By 1920, a war had broken out in the Kentucky Cave Country – a war of economics. The combatants were the Mammoth Cave Estate and practically everyone else who owned a cave in Mammoth Cave Ridge and Flint Ridge.
Mammoth Cave, by this time a century-old tourist attraction, had demonstrated the profit to be had in tourism. That other cave owners would seek to share that profit was inevitable, and the competition grew rancorous.

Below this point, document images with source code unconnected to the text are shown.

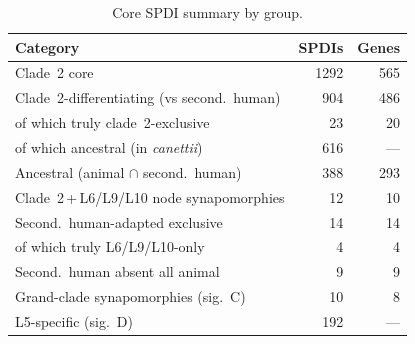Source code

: \documentclass[11pt,a4paper]{article}
\begin{document}
\begin{table}[h!]
\centering
\caption{Core SPDI summary by group.}
\label{tab:core_summary}
\begin{tabular}{lrr}
\toprule
Category & SPDIs & Genes \\
\midrule
Clade~2 core               & 1292 & 565 \\
Clade~2-differentiating (vs second.\ human) & 904  & 486 \\
\quad of which truly clade~2-exclusive & 23 & 20 \\
\quad of which ancestral (in \textit{canettii}) & 616 & --- \\
Ancestral (animal $\cap$ second.\ human) & 388 & 293 \\
Clade~2\,+\,L6/L9/L10 node synapomorphies & 12 & 10 \\
Second.\ human-adapted exclusive & 14   & 14 \\
\quad of which truly L6/L9/L10-only & 4 & 4 \\
Second.\ human absent all animal & 9    & 9 \\
Grand-clade synapomorphies (sig.\ C) & 10 & 8 \\
L5-specific (sig.\ D)          & 192  & --- \\
\bottomrule
\end{tabular}
\end{table}
\end{document}
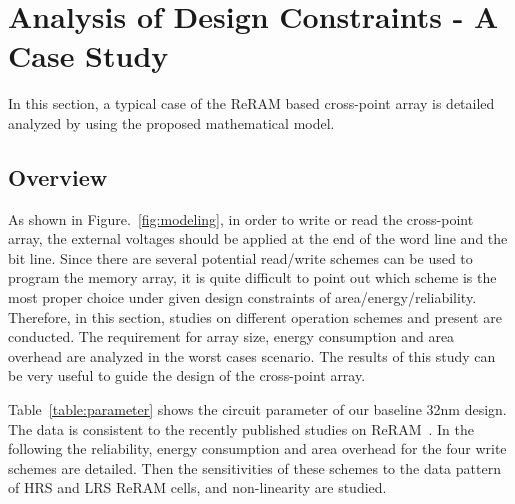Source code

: \vspace{10pt}
\section{Analysis of Design Constraints - A Case Study}\label{sec:w_and_r}

In this section, a typical case of the ReRAM based cross-point array is detailed analyzed by using the proposed mathematical model. 

\subsection{Overview}
As shown in Figure.~\ref{fig:modeling}, in order to write or read the
cross-point array, the external voltages should be applied at the end of
the word line and the bit line. Since there are several potential
read/write schemes can be used to program the memory array, it is
quite difficult to point out which scheme is the most proper choice under given design constraints of area/energy/reliability. Therefore, in this section, studies on different operation schemes and present are conducted. The requirement for array size, energy consumption and area overhead are analyzed in the worst cases scenario. The results of this study can be very useful to guide the design of the cross-point array.


Table~\ref{table:parameter} shows the circuit parameter of our baseline 32nm design. The data is consistent to the recently published studies on ReRAM~\cite{crossbar_TED_2010}\cite{memristor:Cong}. In the following the
reliability, energy consumption and area overhead for the four write
schemes are detailed. Then the sensitivities of these schemes to the data
pattern of HRS and LRS ReRAM cells, and non-linearity are studied.

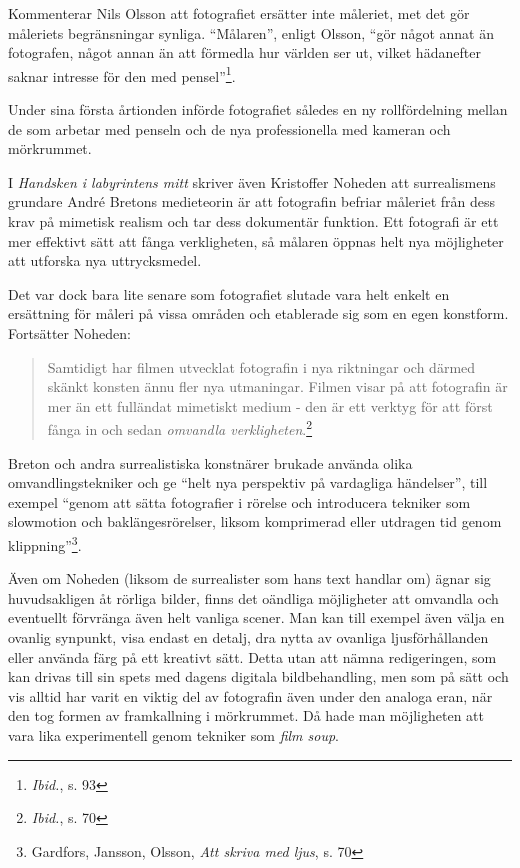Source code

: \documentclass[
]{article}
\begin{document}
Kommenterar Nils Olsson att fotografiet ersätter inte måleriet, met det
gör måleriets begränsningar synliga. ``Målaren'', enligt Olsson, ``gör
något annat än fotografen, något annan än att förmedla hur världen ser
ut, vilket hädanefter saknar intresse för den med pensel''\footnote{\textit{Ibid.}, s. 93}.

Under sina första årtionden införde fotografiet således en ny
rollfördelning mellan de som arbetar med penseln och de nya
professionella med kameran och mörkrummet.

I \emph{Handsken i labyrintens mitt} skriver även Kristoffer Noheden
att surrealismens grundare André Bretons medieteorin är att fotografin
befriar måleriet från dess krav på mimetisk realism och tar dess
dokumentär funktion. Ett fotografi är ett mer effektivt sätt att fånga
verkligheten, så målaren öppnas helt nya möjligheter att utforska nya
uttrycksmedel.

Det var dock bara lite senare som fotografiet slutade vara helt enkelt
en ersättning för måleri på vissa områden och etablerade sig som en egen
konstform. Fortsätter Noheden:

\begin{quote}
Samtidigt har filmen utvecklat fotografin i nya riktningar och därmed
skänkt konsten ännu fler nya utmaningar. Filmen visar på att fotografin
är mer än ett fulländat mimetiskt medium - den är ett verktyg för att
först fånga in och sedan \emph{omvandla verkligheten}.\footnote{\textit{Ibid.}, s. 70}
\end{quote}

Breton och andra surrealistiska konstnärer brukade använda olika
omvandlingstekniker och ge ``helt nya perspektiv på vardagliga
händelser'', till exempel ``genom att sätta fotografier i rörelse och
introducera tekniker som slowmotion och baklängesrörelser, liksom
komprimerad eller utdragen tid genom klippning''\footnote{Gardfors, Jansson, Olsson, \textit{Att skriva med ljus}, s. 70}.

Även om Noheden (liksom de surrealister som hans text handlar om) ägnar
sig huvudsakligen åt rörliga bilder, finns det oändliga möjligheter att
omvandla och eventuellt förvränga även helt vanliga scener. Man kan till
exempel även välja en ovanlig synpunkt, visa endast en detalj, dra nytta
av ovanliga ljusförhållanden eller använda färg på ett kreativt sätt.
Detta utan att nämna redigeringen, som kan drivas till sin spets med
dagens digitala bildbehandling, men som på sätt och vis alltid har varit
en viktig del av fotografin även under den analoga eran, när den tog
formen av framkallning i mörkrummet. Då hade man möjligheten att vara
lika experimentell genom tekniker som \emph{film soup}.
\end{document}
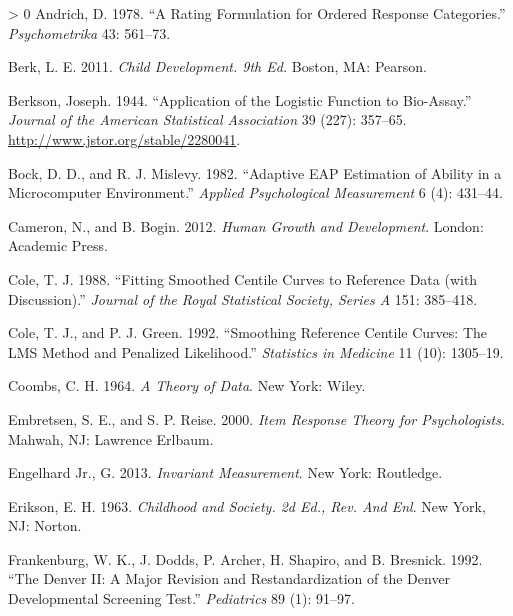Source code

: \documentclass[
]{book}
\newlength{\cslhangindent}
\newenvironment{CSLReferences}[3] %
 {%
  \setlength{\parindent}{0pt}
  \ifodd #1 \everypar{\setlength{\hangindent}{\cslhangindent}}\ignorespaces\fi
  \ifnum #2 > 0
  \setlength{\parskip}{#2\baselineskip}
  \fi
 }%
 {}
\begin{document}
\hypertarget{refs}{}
\begin{CSLReferences}{1}{0}
\leavevmode\hypertarget{ref-andrich1978}{}%
Andrich, D. 1978. {``A Rating Formulation for Ordered Response Categories.''} \emph{Psychometrika} 43: 561--73.

\leavevmode\hypertarget{ref-berk2013}{}%
Berk, L. E. 2011. \emph{Child Development. 9th Ed.} Boston, MA: Pearson.

\leavevmode\hypertarget{ref-berkson1944}{}%
Berkson, Joseph. 1944. {``Application of the Logistic Function to Bio-Assay.''} \emph{Journal of the American Statistical Association} 39 (227): 357--65. \url{http://www.jstor.org/stable/2280041}.

\leavevmode\hypertarget{ref-bock1982}{}%
Bock, D. D., and R. J. Mislevy. 1982. {``Adaptive {EAP} Estimation of Ability in a Microcomputer Environment.''} \emph{Applied Psychological Measurement} 6 (4): 431--44.

\leavevmode\hypertarget{ref-cameron2012}{}%
Cameron, N., and B. Bogin. 2012. \emph{Human Growth and Development}. London: Academic Press.

\leavevmode\hypertarget{ref-cole1988}{}%
Cole, T. J. 1988. {``Fitting Smoothed Centile Curves to Reference Data (with Discussion).''} \emph{Journal of the Royal Statistical Society, Series A} 151: 385--418.

\leavevmode\hypertarget{ref-cole1992}{}%
Cole, T. J., and P. J. Green. 1992. {``Smoothing Reference Centile Curves: The {LMS} Method and Penalized Likelihood.''} \emph{Statistics in Medicine} 11 (10): 1305--19.

\leavevmode\hypertarget{ref-coombs1964}{}%
Coombs, C. H. 1964. \emph{A Theory of Data}. New York: Wiley.

\leavevmode\hypertarget{ref-embretsen2000}{}%
Embretsen, S. E., and S. P. Reise. 2000. \emph{Item Response Theory for Psychologists}. Mahwah, NJ: Lawrence Erlbaum.

\leavevmode\hypertarget{ref-engelhard2013}{}%
Engelhard Jr., G. 2013. \emph{Invariant Measurement}. New York: Routledge.

\leavevmode\hypertarget{ref-erikson1963}{}%
Erikson, E. H. 1963. \emph{Childhood and Society. 2d Ed., Rev. And Enl}. New York, NJ: Norton.

\leavevmode\hypertarget{ref-frankenburg1992}{}%
Frankenburg, W. K., J. Dodds, P. Archer, H. Shapiro, and B. Bresnick. 1992. {``The Denver II: A Major Revision and Restandardization of the Denver Developmental Screening Test.''} \emph{Pediatrics} 89 (1): 91--97.


\end{CSLReferences}
\end{document}
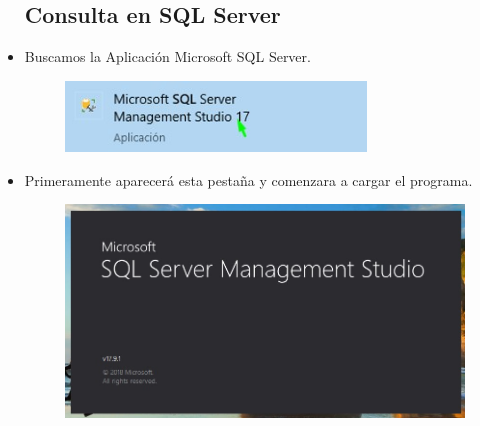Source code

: \begin{itemize}
			\subsection{Consulta en SQL Server}
				\item Buscamos la Aplicación Microsoft SQL Server.
					\begin{figure}[htb]
						\begin{center}
							\includegraphics[width=8cm]{./Imagenes/BuscarSQL}
						\end{center}
					\end{figure}
				\item Primeramente aparecerá esta pestaña y comenzara a cargar el programa.
					\begin{figure}[htb]
						\begin{center}
							\includegraphics[width=12cm]{./Imagenes/InicioSql}
						\end{center}
					\end{figure}
					

\end{itemize}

Colossal Cave, Long Cave, Short’s Cave, Great Onyx Cave, Indian Cave, Salts Cave and Crystal Cave all vied for the attention of passing mororists bound for the world-famous Mammoth, and strange signs began to sprout by the roadside, reading "DO NOT BE CONFUSED – NO ONE HAS THE RIGHT TO STOP YOU ON THIS ROAD."
Agents from the various caves began intercepting cars on the road, and conversations such as this were not uncommon:
"Excuse me sir – "
"What did you stop me for?"
"Pardon, sir, but are you headed for the Mammoth Cave?"
"Well, yes, not that it’s any of your business."
"Oh, it’s a good thing I caught you sir. Mammoth Cave has been flooded clear to the ceiling by the rain last week. There’s no way in."
"You don’t say! And here I’ve driven all this way."
"Well! You don’t have to be disappointed, sir! Colossal Cave is just up the road, a little past Mammoth Cave, high and dry! I’ve even got a couple of tickets on me I could sell you ...."
Mammoth Cave, of course, had not been flooded.